▸ Dataset extract
────────
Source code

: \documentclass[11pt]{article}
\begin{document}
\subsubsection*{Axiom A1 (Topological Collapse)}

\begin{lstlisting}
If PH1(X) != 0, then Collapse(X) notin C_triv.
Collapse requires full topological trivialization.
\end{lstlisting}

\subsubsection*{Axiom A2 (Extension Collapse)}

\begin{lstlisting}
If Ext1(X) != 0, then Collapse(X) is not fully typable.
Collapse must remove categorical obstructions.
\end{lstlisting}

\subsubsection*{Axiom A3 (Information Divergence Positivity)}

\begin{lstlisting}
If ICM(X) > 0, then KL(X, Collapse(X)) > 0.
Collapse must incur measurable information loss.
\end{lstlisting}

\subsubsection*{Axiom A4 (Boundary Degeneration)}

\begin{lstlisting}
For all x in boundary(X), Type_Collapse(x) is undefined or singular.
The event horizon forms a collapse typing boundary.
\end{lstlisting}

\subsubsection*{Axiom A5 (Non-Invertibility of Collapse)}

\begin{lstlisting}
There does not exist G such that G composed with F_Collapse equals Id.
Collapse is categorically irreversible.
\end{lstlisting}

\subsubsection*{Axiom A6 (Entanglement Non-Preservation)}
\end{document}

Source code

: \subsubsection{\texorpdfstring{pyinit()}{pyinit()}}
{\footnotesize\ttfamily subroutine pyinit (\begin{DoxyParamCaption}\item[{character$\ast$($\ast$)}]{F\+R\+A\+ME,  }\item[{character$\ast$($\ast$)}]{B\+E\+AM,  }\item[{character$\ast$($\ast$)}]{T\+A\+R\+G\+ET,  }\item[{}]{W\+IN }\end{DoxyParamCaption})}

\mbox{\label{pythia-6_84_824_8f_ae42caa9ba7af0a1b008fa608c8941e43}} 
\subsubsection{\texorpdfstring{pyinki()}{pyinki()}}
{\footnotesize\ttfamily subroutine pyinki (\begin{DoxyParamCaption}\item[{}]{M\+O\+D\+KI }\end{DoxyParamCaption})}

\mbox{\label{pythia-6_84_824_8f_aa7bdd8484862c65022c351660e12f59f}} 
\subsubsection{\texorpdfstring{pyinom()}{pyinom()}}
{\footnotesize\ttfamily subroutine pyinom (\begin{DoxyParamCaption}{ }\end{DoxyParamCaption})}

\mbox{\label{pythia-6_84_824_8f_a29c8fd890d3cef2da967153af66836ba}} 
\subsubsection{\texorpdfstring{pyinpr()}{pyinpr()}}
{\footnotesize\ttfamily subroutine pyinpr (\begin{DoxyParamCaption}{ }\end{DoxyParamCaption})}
────────
▸ Required work
Wherever "pyinom" appears in a line of the entries, copy that line.

▸ Exercise response
\subsubsection{\texorpdfstring{pyinom()}{pyinom()}}
{\footnotesize\ttfamily subroutine pyinom (\begin{DoxyParamCaption}{ }\end{DoxyParamCaption})}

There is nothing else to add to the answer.